An example of the difficulties which may arise is provided by the serial Jacobi process (Goldstine, Murray and Von Neumann, 1959) for the determination of the latent roots and vectors of a symmetric matrix which is too large to be contained in the fast store. In its simplest form, this demands rapid access to both rows and columns of a matrix, which is not possible with conventional methods of recording matrices on a drum, that is by rows or columns.
In the rest of this article we shall describe some of the strategies adopted in connection with the Mercury Autocode system (Brooker, 1958, 1959) for alleviating the difficulties inherent in the form of two-level storage just described.
The first problem was to provide the Autocode user with some convenient means of access to data stored on the drum. (The question of instructions does not arise since this is taken care of by the chapter-changing scheme.
Clearly the basic transfer instructions involving blocks of 32 words would be out of place in an automatic-programming system. Instead, Autocode treats the drum (or that portion of it occupied by numerical data) as a consecutive series of locations numbered 0-10,751 (sector n corresponding to the addresses 32n to 32n+31).

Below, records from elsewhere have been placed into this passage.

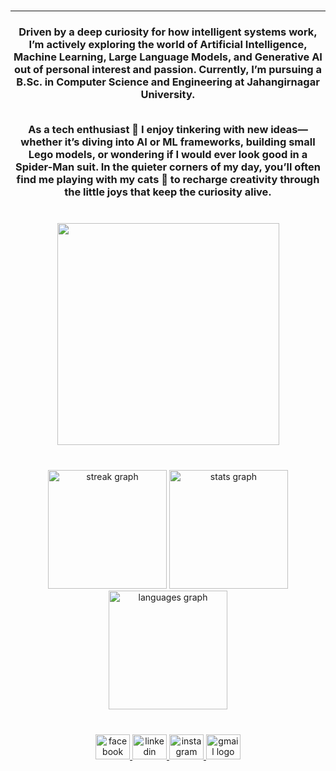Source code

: <br clear="both">
<hr>
<h3 align="center">Driven by a deep curiosity for how intelligent systems work, I’m actively exploring the world of Artificial Intelligence, Machine Learning, Large Language Models, and Generative AI out of personal interest and passion. Currently, I’m pursuing a B.Sc. in Computer Science and Engineering at Jahangirnagar University. <br>
  
  
<br>As a tech enthusiast 🤖 I enjoy tinkering with new ideas—whether it’s diving into AI or ML frameworks, building small Lego models, or wondering if I would ever look good in a Spider-Man suit. In the quieter corners of my day, you’ll often find me playing with my cats 🐾 to recharge creativity through the little joys that keep the curiosity alive.</h3>

###

<br clear="both">

<div align="center">
  <img height="355" src="https://i.postimg.cc/FHqKCqvs/policenauts-synthwave.gif"  />
</div>

###

<br clear="both">

<div align="center">
  <img src="https://streak-stats.demolab.com?user=RaianRashidRimon&locale=en&mode=daily&theme=midnight-purple&hide_border=true&border_radius=0" height="190" alt="streak graph"  />
  <img src="https://github-readme-stats.vercel.app/api?username=RaianRashidRimon&hide_title=false&hide_rank=false&show_icons=true&include_all_commits=true&count_private=false&disable_animations=false&theme=midnight-purple&locale=en&hide_border=true" height="190" alt="stats graph"  />
  <img src="https://github-readme-stats.vercel.app/api/top-langs?username=RaianRashidRimon&locale=en&hide_title=false&layout=compact&card_width=320&langs_count=10&theme=midnight-purple&hide_border=true" height="190" alt="languages graph"  />
</div>

###

<div align="left">
</div>

###

<br clear="both">

<div align="center">
  <a href="https://www.facebook.com/rr.rimon" target="_blank">
    <img src="https://raw.githubusercontent.com/maurodesouza/profile-readme-generator/master/src/assets/icons/social/facebook/default.svg" width="55" height="40" alt="facebook logo"  />
  </a>
  <a href="https://linkedin.com/in/raian-rashid-rimon" target="_blank">
    <img src="https://raw.githubusercontent.com/maurodesouza/profile-readme-generator/master/src/assets/icons/social/linkedin/default.svg" width="55" height="40" alt="linkedin logo"  />
  </a>
  <a href="https://www.instagram.com/rimon_lemon/" target="_blank">
    <img src="https://raw.githubusercontent.com/maurodesouza/profile-readme-generator/master/src/assets/icons/social/instagram/default.svg" width="55" height="40" alt="instagram logo"  />
  </a>
  <a href="mailto:rimonraian2@gmail.com" target="_blank">
    <img src="https://raw.githubusercontent.com/maurodesouza/profile-readme-generator/master/src/assets/icons/social/gmail/default.svg" width="55" height="40" alt="gmail logo"  />
  </a>
</div>

###
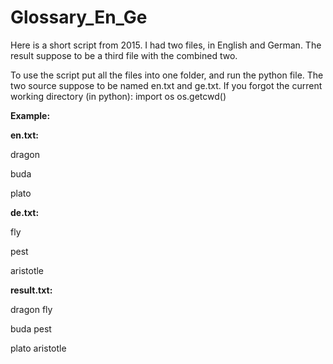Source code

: # Glossary_En_Ge

Here is a short script from 2015. 
I had two files, in English and German. 
The result suppose to be a third file with the combined two. 

To use the script put all the files into one folder, and run the python file. The two source suppose to be named en.txt and ge.txt. 
If you forgot the current working directory (in python): 
import os
os.getcwd()

**Example:**  

**en.txt:** 

dragon 

buda

plato 


**de.txt:** 

fly

pest

aristotle


**result.txt:**

dragon fly 

buda pest

plato aristotle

Pseudo-transfer instructions have been adopted which can transfer any consecutive set of words on the drum to any consecutive set of locations in the fast store, and vice versa. To do this the user specifies the first location on the drum, the first location in the fast store, and the number of words to be transferred. Thus, for example,
φ6 (l,000+20i-20), a0,20
transfers the ith row of a 20 × 20 matrix stored by rows (see next section), starting at location 1,000, to the fast store locations a0, a1, . . ., a19. The corresponding writing operation is φ7.
These pseudo-transfer operations are effected by means of a small routine (36 instructions) kept permanently available in the working store. A further page of the working store is used as a buffer store in connection with these operations. The routine first determines S and T from the relation a = 32S + T, where a is the specified drum address, S the sector on which it lies, and T is the address within the sector (0 ≤ T < 31). (This is done by shifting and collating.)
In a reading operation the relevant sectors S, S + 1, etc., are transferred one at a time to the buffer page, from which the words are copied into their final destination in the fast store. The total time for a transfer by this scheme is (17-25p + 0-36n)msec, where p is the number of sectors involved, and n is the number of words transferred : p is either[(n-1)/32]+1 or [(n-1)/32]+2 depending on the positioning of the words relative to the sector divisions.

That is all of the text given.